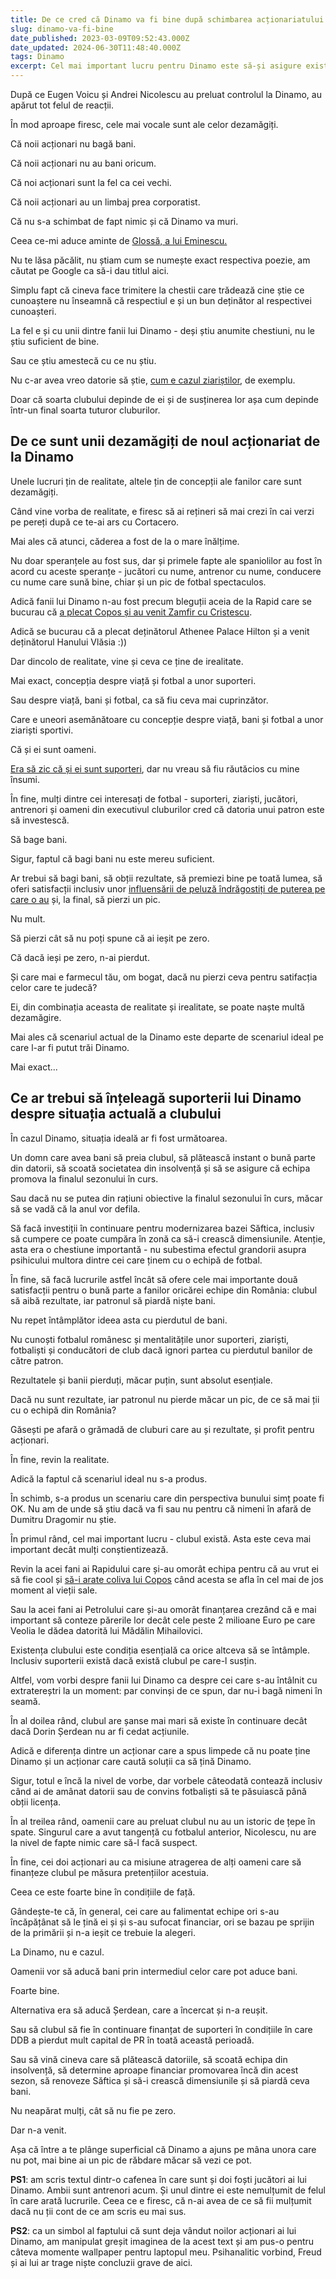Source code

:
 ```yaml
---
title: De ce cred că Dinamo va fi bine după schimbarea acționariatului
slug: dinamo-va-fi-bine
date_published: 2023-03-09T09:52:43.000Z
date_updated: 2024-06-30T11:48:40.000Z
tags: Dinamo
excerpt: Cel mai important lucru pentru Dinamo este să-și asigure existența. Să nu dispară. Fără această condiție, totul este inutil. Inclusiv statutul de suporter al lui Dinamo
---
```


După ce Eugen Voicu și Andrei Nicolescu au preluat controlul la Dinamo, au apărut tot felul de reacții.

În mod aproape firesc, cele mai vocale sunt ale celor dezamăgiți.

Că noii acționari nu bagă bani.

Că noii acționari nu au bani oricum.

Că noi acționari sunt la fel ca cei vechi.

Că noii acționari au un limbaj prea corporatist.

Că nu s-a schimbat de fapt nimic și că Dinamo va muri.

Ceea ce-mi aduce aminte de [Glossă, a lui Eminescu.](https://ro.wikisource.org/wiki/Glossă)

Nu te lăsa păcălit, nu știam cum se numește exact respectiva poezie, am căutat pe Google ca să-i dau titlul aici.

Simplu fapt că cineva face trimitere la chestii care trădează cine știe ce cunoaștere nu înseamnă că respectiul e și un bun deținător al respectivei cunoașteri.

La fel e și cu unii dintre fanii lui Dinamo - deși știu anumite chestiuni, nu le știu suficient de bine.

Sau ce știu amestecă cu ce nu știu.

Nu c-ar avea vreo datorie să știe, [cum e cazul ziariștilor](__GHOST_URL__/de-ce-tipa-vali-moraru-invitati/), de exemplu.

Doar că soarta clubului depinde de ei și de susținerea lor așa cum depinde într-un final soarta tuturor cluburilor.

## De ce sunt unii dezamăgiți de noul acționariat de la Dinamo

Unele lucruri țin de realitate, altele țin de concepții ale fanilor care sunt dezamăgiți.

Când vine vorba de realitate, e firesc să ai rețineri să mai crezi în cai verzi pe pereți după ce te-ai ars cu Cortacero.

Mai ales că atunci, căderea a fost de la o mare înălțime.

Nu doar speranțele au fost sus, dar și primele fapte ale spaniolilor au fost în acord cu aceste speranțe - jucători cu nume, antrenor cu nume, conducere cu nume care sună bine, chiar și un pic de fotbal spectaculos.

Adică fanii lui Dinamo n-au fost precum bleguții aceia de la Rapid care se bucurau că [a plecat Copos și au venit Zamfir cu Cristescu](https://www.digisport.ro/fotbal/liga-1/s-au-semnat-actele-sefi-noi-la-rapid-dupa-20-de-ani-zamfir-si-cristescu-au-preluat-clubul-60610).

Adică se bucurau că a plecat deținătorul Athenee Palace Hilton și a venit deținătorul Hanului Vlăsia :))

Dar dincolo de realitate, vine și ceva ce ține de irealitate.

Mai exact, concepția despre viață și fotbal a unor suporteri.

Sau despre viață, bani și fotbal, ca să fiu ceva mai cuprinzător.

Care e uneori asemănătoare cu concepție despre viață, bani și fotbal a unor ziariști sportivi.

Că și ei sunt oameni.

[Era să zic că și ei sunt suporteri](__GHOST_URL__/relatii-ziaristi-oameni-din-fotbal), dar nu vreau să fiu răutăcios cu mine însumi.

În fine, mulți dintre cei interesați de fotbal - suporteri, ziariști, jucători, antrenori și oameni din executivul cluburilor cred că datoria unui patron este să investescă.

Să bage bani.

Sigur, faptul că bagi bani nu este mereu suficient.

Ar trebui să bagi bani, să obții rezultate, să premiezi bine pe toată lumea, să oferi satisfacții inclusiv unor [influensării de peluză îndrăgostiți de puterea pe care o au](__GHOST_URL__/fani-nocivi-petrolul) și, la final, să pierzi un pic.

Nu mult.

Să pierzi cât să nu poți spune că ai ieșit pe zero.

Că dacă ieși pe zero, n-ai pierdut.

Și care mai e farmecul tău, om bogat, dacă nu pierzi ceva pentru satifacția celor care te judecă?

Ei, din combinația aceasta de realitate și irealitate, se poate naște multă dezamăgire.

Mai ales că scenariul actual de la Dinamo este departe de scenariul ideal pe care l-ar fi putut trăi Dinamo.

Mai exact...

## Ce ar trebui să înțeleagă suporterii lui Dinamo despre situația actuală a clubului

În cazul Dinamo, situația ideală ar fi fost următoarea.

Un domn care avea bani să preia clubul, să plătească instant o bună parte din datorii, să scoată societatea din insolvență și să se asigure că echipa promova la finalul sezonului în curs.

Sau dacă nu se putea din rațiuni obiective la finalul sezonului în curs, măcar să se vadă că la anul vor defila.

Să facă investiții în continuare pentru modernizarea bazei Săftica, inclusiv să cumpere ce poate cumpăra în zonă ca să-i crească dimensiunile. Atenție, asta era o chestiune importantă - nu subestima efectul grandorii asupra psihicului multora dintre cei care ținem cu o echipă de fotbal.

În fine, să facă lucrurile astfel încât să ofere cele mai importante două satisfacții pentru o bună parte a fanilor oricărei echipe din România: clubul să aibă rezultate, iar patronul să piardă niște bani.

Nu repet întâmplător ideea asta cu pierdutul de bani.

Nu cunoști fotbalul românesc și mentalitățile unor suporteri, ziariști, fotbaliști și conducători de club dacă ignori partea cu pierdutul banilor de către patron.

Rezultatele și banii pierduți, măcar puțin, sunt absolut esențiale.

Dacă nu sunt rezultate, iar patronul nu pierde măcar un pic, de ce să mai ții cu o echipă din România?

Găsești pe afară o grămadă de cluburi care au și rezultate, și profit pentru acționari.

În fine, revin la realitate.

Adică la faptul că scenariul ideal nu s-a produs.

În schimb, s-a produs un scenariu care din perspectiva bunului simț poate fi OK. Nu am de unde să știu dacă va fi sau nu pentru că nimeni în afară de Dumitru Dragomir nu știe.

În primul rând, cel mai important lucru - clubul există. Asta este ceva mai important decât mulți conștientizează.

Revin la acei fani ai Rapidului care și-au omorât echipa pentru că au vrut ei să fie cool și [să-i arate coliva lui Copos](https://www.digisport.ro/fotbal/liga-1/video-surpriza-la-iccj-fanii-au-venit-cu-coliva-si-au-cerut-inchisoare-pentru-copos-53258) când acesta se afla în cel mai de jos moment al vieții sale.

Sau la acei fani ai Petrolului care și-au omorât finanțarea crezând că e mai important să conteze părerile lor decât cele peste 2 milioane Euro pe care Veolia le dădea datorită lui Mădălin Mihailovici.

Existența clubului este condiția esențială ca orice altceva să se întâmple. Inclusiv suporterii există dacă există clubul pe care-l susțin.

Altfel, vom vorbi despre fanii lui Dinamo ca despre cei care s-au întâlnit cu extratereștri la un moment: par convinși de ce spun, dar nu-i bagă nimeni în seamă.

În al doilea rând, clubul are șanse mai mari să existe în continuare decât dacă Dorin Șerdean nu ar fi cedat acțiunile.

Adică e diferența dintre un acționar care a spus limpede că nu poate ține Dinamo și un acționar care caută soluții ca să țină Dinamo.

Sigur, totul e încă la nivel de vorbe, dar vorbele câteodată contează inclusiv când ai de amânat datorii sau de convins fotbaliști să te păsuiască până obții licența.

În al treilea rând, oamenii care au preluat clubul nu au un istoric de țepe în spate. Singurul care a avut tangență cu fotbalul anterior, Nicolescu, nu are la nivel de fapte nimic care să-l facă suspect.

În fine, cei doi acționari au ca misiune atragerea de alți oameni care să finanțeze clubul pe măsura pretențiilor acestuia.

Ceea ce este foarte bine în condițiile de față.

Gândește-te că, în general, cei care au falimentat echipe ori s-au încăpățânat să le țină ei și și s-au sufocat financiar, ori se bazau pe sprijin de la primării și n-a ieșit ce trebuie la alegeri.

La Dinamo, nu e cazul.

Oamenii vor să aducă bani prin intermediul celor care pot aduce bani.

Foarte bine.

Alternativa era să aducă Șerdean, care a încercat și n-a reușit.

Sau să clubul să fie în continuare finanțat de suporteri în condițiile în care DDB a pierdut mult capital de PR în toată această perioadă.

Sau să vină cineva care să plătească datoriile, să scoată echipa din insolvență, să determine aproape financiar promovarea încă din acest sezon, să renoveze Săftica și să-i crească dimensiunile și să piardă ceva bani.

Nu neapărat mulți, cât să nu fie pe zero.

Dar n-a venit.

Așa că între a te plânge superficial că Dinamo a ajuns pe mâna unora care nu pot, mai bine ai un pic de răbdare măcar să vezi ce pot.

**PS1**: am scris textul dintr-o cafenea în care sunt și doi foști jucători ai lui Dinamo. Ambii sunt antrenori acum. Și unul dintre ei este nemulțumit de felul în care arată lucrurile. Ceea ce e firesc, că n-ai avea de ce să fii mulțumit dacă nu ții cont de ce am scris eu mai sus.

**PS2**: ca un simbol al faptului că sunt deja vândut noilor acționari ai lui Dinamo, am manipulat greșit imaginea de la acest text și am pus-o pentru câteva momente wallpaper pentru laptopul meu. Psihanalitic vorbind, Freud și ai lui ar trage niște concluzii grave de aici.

□ □ □ □ □ □ □

Exercise prompt:
Scan the lines above for "Dacă nu sunt" and for "Adică la faptul". Repeat exactly the line holding each of them and every line in between.

Worked solution:
Dacă nu sunt rezultate, iar patronul nu pierde măcar un pic, de ce să mai ții cu o echipă din România?

Găsești pe afară o grămadă de cluburi care au și rezultate, și profit pentru acționari.

În fine, revin la realitate.

Adică la faptul că scenariul ideal nu s-a produs.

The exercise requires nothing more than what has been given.